I have to say upfront that I’m a sucker for the kind of story that Bridge of Spies serves up, the kind that focuses on the one guy/gal standing up against unseen, nefarious forces for what he/she believes is right for no reason other than it’s simply the right thing to do. Bridge of Spies is that kind of movie and one of the better examples of films with a crusading hero at the forefront.
Set in the late 1950s, insurance lawyer Jim Donovan (Tom Hanks) is delegated with the unenviable task of defending recently captured Russian spy Rudolf Abel (Mark Rylance) in court, which is all being done merely for show. Things take a turn for the unexpected though when Donovan doesn’t go along with the script and decides to push for an appeal after Abel is found guilty due to the lack of proper procedure used in nailing him. Donovan is the lighthouse of morals in the film, standing firm in his beliefs that at the very least, the man deserves to have a fair trial and not one where America’s values are compromised in the face of swift justice to appease an increasingly agitated and paranoid public demanding Abel be strung up. Donovan gets the appeal and is promptly thrown under the bus (or bridge, if that works better for you) by not just his peers but the American public, becoming a pariah of sorts and getting his windows shot out, as always seems to be the case with these kind of people. Stand up for the right thing and we’re gonna fuck up your house.
Things get further complicated when a spy of America’s own gets captured after a recon plane is shot down while on a top-secret mission. At the same time, an American exchange student in Germany is taken in on suspicion of being a communist spy. This all leads to the CIA stepping in and getting Donovan involved once again with Abel’s tricky situation, this time to negotiate a trade between the American, Russian and German governments to bring the Americans home in exchange for Abel. It’s all murky, convoluted stuff that’s somewhat tough to follow if you’re not paying attention, but it all really just comes down to a battle of egos and the manipulation of public perception to save face and not look like a bunch of assholes who just happen to be in charge. Just like the face of politics today!

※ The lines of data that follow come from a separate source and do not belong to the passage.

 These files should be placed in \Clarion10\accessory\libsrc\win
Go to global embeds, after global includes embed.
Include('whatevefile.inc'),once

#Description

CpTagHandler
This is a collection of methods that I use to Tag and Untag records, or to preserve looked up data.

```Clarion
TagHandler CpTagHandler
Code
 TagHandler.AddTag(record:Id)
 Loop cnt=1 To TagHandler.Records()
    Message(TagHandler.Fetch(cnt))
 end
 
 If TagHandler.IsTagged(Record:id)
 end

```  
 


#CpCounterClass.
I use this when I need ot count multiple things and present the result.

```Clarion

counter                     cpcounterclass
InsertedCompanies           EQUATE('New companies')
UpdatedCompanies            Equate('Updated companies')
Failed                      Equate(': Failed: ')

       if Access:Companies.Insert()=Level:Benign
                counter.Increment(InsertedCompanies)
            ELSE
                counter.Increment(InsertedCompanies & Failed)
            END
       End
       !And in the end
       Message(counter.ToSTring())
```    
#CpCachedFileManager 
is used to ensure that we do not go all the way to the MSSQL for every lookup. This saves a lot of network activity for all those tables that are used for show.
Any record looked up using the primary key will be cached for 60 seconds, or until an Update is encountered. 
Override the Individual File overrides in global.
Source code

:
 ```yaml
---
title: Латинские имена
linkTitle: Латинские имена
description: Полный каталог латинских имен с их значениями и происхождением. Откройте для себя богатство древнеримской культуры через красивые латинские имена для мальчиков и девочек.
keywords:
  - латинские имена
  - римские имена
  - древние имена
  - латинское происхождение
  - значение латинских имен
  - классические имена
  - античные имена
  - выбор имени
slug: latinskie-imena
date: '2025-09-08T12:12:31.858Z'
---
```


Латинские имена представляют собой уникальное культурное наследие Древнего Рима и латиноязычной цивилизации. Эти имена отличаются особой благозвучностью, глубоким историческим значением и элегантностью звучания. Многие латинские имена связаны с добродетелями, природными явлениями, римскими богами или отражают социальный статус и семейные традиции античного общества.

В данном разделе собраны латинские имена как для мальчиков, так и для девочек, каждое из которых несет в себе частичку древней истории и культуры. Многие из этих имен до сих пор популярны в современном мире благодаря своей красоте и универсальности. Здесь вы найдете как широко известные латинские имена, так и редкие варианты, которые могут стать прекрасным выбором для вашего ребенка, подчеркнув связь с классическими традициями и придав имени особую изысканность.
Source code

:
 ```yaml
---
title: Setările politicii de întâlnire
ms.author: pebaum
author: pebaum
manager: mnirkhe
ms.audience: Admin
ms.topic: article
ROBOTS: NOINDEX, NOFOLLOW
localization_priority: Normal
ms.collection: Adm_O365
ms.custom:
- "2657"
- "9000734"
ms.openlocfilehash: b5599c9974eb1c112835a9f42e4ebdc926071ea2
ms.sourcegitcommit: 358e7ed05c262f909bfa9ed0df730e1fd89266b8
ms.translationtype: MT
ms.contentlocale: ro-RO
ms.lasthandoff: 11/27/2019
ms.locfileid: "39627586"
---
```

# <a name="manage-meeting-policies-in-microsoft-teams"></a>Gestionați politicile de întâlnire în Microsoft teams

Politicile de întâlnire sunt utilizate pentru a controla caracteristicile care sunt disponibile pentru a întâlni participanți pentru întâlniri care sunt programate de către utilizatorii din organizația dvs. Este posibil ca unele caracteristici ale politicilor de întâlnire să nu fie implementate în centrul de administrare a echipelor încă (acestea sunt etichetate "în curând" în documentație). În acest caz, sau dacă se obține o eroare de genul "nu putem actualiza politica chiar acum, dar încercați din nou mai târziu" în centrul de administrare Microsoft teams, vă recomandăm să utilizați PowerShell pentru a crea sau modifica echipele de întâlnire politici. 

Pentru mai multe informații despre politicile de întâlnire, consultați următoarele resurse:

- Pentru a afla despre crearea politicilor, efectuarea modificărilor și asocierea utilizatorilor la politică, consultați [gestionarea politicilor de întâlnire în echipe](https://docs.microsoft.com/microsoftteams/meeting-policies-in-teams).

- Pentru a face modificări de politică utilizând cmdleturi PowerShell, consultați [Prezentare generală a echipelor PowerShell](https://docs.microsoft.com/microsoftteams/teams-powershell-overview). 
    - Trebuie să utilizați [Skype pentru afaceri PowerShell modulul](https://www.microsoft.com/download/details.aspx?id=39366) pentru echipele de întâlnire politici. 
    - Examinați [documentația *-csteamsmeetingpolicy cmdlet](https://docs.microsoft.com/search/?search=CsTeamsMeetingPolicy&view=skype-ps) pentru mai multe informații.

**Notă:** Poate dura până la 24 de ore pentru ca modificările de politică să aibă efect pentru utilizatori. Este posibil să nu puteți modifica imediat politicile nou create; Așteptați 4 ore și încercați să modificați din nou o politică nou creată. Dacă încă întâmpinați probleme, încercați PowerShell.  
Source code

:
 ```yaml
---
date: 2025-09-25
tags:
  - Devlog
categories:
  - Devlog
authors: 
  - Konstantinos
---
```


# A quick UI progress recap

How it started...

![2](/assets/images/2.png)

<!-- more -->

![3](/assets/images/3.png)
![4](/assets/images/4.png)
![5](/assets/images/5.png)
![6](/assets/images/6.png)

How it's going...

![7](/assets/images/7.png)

Spielberg delivers a quaint film that has all the necessary beats a move of this type should have. It’s a loving callback to 70’s era filmmaking. Dialogue takes center stage here, and the script by Matt Charman, writing alongside Ethan and Joel Coen, is filled with with great, natural dialogue and a sense of purpose that drives the film forward to its exciting conclusion.
The acting in this film is uniformly excellent, which turns out to be a very good thing as the film is almost entirely dialogue driven with very little action. Thankfully, just about every performance is magnetic and there are a surprising number of laughs in the film. Hanks was born to play this sort of role, and his performance as Donovan comes off as effortless and completely engaging while retaining that signature Hanks charm. Rylance as Abel is an absolute gem in this. He grabs you and demands that you focus your attention on him whenever he’s on screen. The wordplay between him and Hanks is the soul of the film and one of the key reasons to watch.
The film looks gorgeous, at times combining the shaky, documentary camera nature of Schindler’s List with the stark, beautiful period stylings of later era Spielberg films like Munich and Catch Me If You Can. Cinematographer Janusz Kaminski goes above and beyond what’s expected of him, creating images that bounce off the screen and look quite literally like living paintings. Bridge of Spies is an absolutely stunning looking film and one that does a fantastic job of transporting you back in time to a long gone era.
About the only thing I found strange was the realization that the film wasn’t scored by John Williams, but rather a very capable Thomas Newman. Kind of sad in a way that we’re nearing the end of the Spielberg/Williams legacy, but, as we all know, all good things come to an end at some point.
Bridge of Spies may not be everyone’s cup of tea, but with Spielberg behind the wheel and the always dependable Hanks riding shotgun, it winds up being a gorgeous and well-acted Cold War era spy tale.